I came back from visiting a friend this weekend and she is divorced. It was sad to see how her life has changed. She had a maid and a yard person and a beautiful house. She still has the house but she had to go back to work and she does not have time for anything but her kids and doing a series of small jobs. The house is in dire need of some upkeep. She has dated 4 different men. The guy I saw.... I am not sure. But her husband did not appreciate her, told her she was dumb and others. Still very sad. I texted my husband the entire trip and I definitely do not want to be like my friend. He was fine but by the time I came home he was upset. 

What I have asked him is to go back to the gym, eat healthy, take care of some other little things, spend time with us, go back to church with us.
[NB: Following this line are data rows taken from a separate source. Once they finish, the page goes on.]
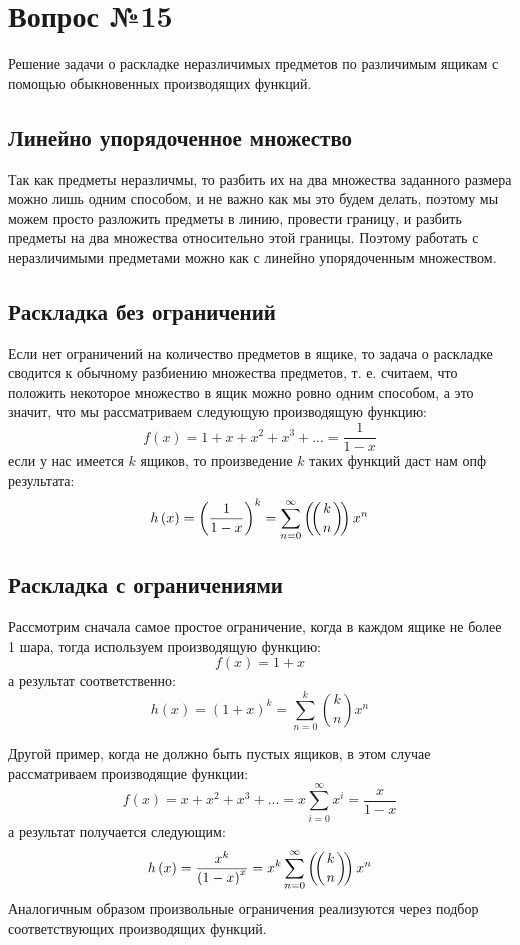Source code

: \chapter{Вопрос №15}

Решение задачи о раскладке неразличимых предметов по различимым ящикам с помощью обыкновенных производящих функций.

\section{Линейно упорядоченное множество}

Так как предметы неразличмы, то разбить их на два множества заданного размера можно лишь одним способом, и не важно как мы это будем делать, поэтому мы можем просто разложить предметы в линию, провести границу, и разбить предметы на два множества относительно этой границы. Поэтому работать с неразличимыми предметами можно как с линейно упорядоченным множеством.

\section{Раскладка без ограничений}

Если нет ограничений на количество предметов в ящике, то задача о раскладке сводится к обычному разбиению множества предметов, т. е. считаем, что положить некоторое множество в ящик можно ровно одним способом, а это значит, что мы рассматриваем следующую производящую функцию:
\[
	f\left(x\right) = 1 + x + x^2 + x^3 + ... = \frac{1}{1 - x}
\]
если у нас имеется $k$ ящиков, то произведение $k$ таких функций даст нам опф результата:
\[
	h\left(x\right) = \left(\frac{1}{1-x}\right)^k = \sum_{n=0}^\infty \left(\negmedspace\left({{k}\atop{n}}\right)\negmedspace\right) x^n
\]

\section{Раскладка с ограничениями}

Рассмотрим сначала самое простое ограничение, когда в каждом ящике не более 1 шара, тогда используем производящую функцию:
\[
	f\left(x\right) = 1+x
\]
а результат соответственно:
\[
	h\left(x\right) = \left(1+x\right)^k = \sum_{n=0}^k \binom{k}{n} x^n
\]

Другой пример, когда не должно быть пустых ящиков, в этом случае рассматриваем производящие функции:
\[
	f\left(x\right) = x + x^2 +x^3 + ... = x\sum_{i=0}^\infty x^i = \frac{x}{1-x}
\]
а результат получается следующим:
\[
	h\left(x\right) = \frac{x^k}{\left(1-x\right)^x} = x^k\sum_{n=0}^\infty \left(\negmedspace\left({{k}\atop{n}}\right)\negmedspace\right)x^n
\]
Аналогичным образом произвольные ограничения реализуются через подбор соответствующих производящих функций.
I know he does not want to do any of it. But I need to admire him for something other than his brain for his career and he man inside that I barely see. He will not succumb to my manipulation. He says: " what if I try and then realize that all stays the same". So I tell him, I doubt that will happen but if it does, then he would be in better shape and if we get divorced any woman would want him. And that is the end of our mini conversation before mean words start coming out or he walks off.


----------



## Bobby5000 (Oct 19, 2011)

Sounds like some counseling could help. Agree childhood issues are not excuse for being a jerk to your family.


----------



## Get Real (Feb 21, 2018)

It may be too late. He did tell me we needed to separate via email a few hour ago. If he were open to counseling I would have been happy to do that. Hard road ahead. But it has not been an easy road. Maybe things are happening for the best. It is definitely out of my hands but thanks!


----------



## username77 (Dec 27, 2017)

Maybe it's a midlife crisis? A MLC isn't always buying a motorcycle and going to strip clubs. Many men literally question everything they've done and their station in life and it drives them to depression.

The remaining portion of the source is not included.